↓

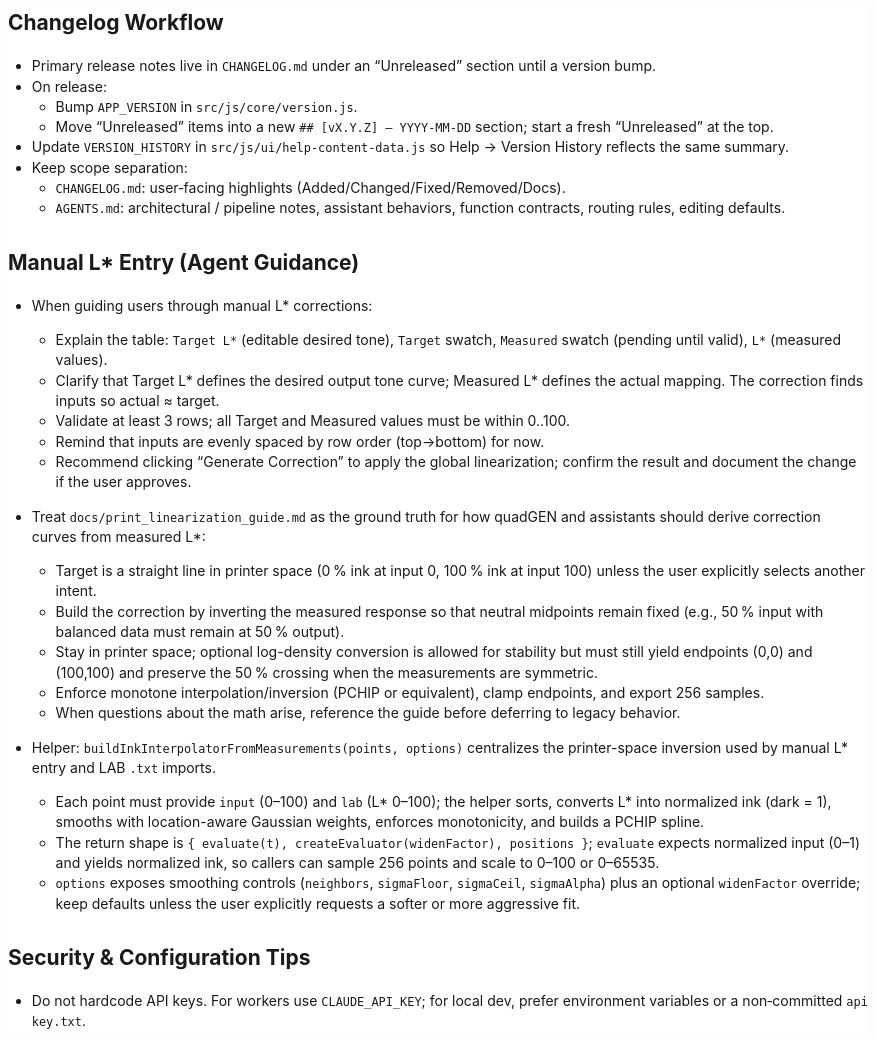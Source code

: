 ## Changelog Workflow
- Primary release notes live in `CHANGELOG.md` under an “Unreleased” section until a version bump.
- On release:
  - Bump `APP_VERSION` in `src/js/core/version.js`.
  - Move “Unreleased” items into a new `## [vX.Y.Z] — YYYY‑MM‑DD` section; start a fresh “Unreleased” at the top.
- Update `VERSION_HISTORY` in `src/js/ui/help-content-data.js` so Help → Version History reflects the same summary.
- Keep scope separation:
  - `CHANGELOG.md`: user‑facing highlights (Added/Changed/Fixed/Removed/Docs).
  - `AGENTS.md`: architectural / pipeline notes, assistant behaviors, function contracts, routing rules, editing defaults.

## Manual L* Entry (Agent Guidance)
- When guiding users through manual L* corrections:
  - Explain the table: `Target L*` (editable desired tone), `Target` swatch, `Measured` swatch (pending until valid), `L*` (measured values).
  - Clarify that Target L* defines the desired output tone curve; Measured L* defines the actual mapping. The correction finds inputs so actual ≈ target.
  - Validate at least 3 rows; all Target and Measured values must be within 0..100.
  - Remind that inputs are evenly spaced by row order (top→bottom) for now.
  - Recommend clicking “Generate Correction” to apply the global linearization; confirm the result and document the change if the user approves.
- Treat `docs/print_linearization_guide.md` as the ground truth for how quadGEN and assistants should derive correction curves from measured L*:
  - Target is a straight line in printer space (0 % ink at input 0, 100 % ink at input 100) unless the user explicitly selects another intent.
  - Build the correction by inverting the measured response so that neutral midpoints remain fixed (e.g., 50 % input with balanced data must remain at 50 % output).
  - Stay in printer space; optional log-density conversion is allowed for stability but must still yield endpoints (0,0) and (100,100) and preserve the 50 % crossing when the measurements are symmetric.
  - Enforce monotone interpolation/inversion (PCHIP or equivalent), clamp endpoints, and export 256 samples.
  - When questions about the math arise, reference the guide before deferring to legacy behavior.

- Helper: `buildInkInterpolatorFromMeasurements(points, options)` centralizes the printer-space inversion used by manual L* entry and LAB `.txt` imports.
  - Each point must provide `input` (0–100) and `lab` (L* 0–100); the helper sorts, converts L* into normalized ink (dark = 1), smooths with location-aware Gaussian weights, enforces monotonicity, and builds a PCHIP spline.
  - The return shape is `{ evaluate(t), createEvaluator(widenFactor), positions }`; `evaluate` expects normalized input (0–1) and yields normalized ink, so callers can sample 256 points and scale to 0–100 or 0–65535.
  - `options` exposes smoothing controls (`neighbors`, `sigmaFloor`, `sigmaCeil`, `sigmaAlpha`) plus an optional `widenFactor` override; keep defaults unless the user explicitly requests a softer or more aggressive fit.

## Security & Configuration Tips
- Do not hardcode API keys. For workers use `CLAUDE_API_KEY`; for local dev, prefer environment variables or a non‑committed `apikey.txt`.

↑

TASK REQUIREMENTS: Give every line above again exactly, omitting whatever pictures appear.

FINISHED EXERCISE:
Source code

: ## Changelog Workflow
- Primary release notes live in `CHANGELOG.md` under an “Unreleased” section until a version bump.
- On release:
  - Bump `APP_VERSION` in `src/js/core/version.js`.
  - Move “Unreleased” items into a new `## [vX.Y.Z] — YYYY‑MM‑DD` section; start a fresh “Unreleased” at the top.
- Update `VERSION_HISTORY` in `src/js/ui/help-content-data.js` so Help → Version History reflects the same summary.
- Keep scope separation:
  - `CHANGELOG.md`: user‑facing highlights (Added/Changed/Fixed/Removed/Docs).
  - `AGENTS.md`: architectural / pipeline notes, assistant behaviors, function contracts, routing rules, editing defaults.

## Manual L* Entry (Agent Guidance)
- When guiding users through manual L* corrections:
  - Explain the table: `Target L*` (editable desired tone), `Target` swatch, `Measured` swatch (pending until valid), `L*` (measured values).
  - Clarify that Target L* defines the desired output tone curve; Measured L* defines the actual mapping. The correction finds inputs so actual ≈ target.
  - Validate at least 3 rows; all Target and Measured values must be within 0..100.
  - Remind that inputs are evenly spaced by row order (top→bottom) for now.
  - Recommend clicking “Generate Correction” to apply the global linearization; confirm the result and document the change if the user approves.
- Treat `docs/print_linearization_guide.md` as the ground truth for how quadGEN and assistants should derive correction curves from measured L*:
  - Target is a straight line in printer space (0 % ink at input 0, 100 % ink at input 100) unless the user explicitly selects another intent.
  - Build the correction by inverting the measured response so that neutral midpoints remain fixed (e.g., 50 % input with balanced data must remain at 50 % output).
  - Stay in printer space; optional log-density conversion is allowed for stability but must still yield endpoints (0,0) and (100,100) and preserve the 50 % crossing when the measurements are symmetric.
  - Enforce monotone interpolation/inversion (PCHIP or equivalent), clamp endpoints, and export 256 samples.
  - When questions about the math arise, reference the guide before deferring to legacy behavior.

- Helper: `buildInkInterpolatorFromMeasurements(points, options)` centralizes the printer-space inversion used by manual L* entry and LAB `.txt` imports.
  - Each point must provide `input` (0–100) and `lab` (L* 0–100); the helper sorts, converts L* into normalized ink (dark = 1), smooths with location-aware Gaussian weights, enforces monotonicity, and builds a PCHIP spline.
  - The return shape is `{ evaluate(t), createEvaluator(widenFactor), positions }`; `evaluate` expects normalized input (0–1) and yields normalized ink, so callers can sample 256 points and scale to 0–100 or 0–65535.
  - `options` exposes smoothing controls (`neighbors`, `sigmaFloor`, `sigmaCeil`, `sigmaAlpha`) plus an optional `widenFactor` override; keep defaults unless the user explicitly requests a softer or more aggressive fit.

## Security & Configuration Tips
- Do not hardcode API keys. For workers use `CLAUDE_API_KEY`; for local dev, prefer environment variables or a non‑committed `apikey.txt`.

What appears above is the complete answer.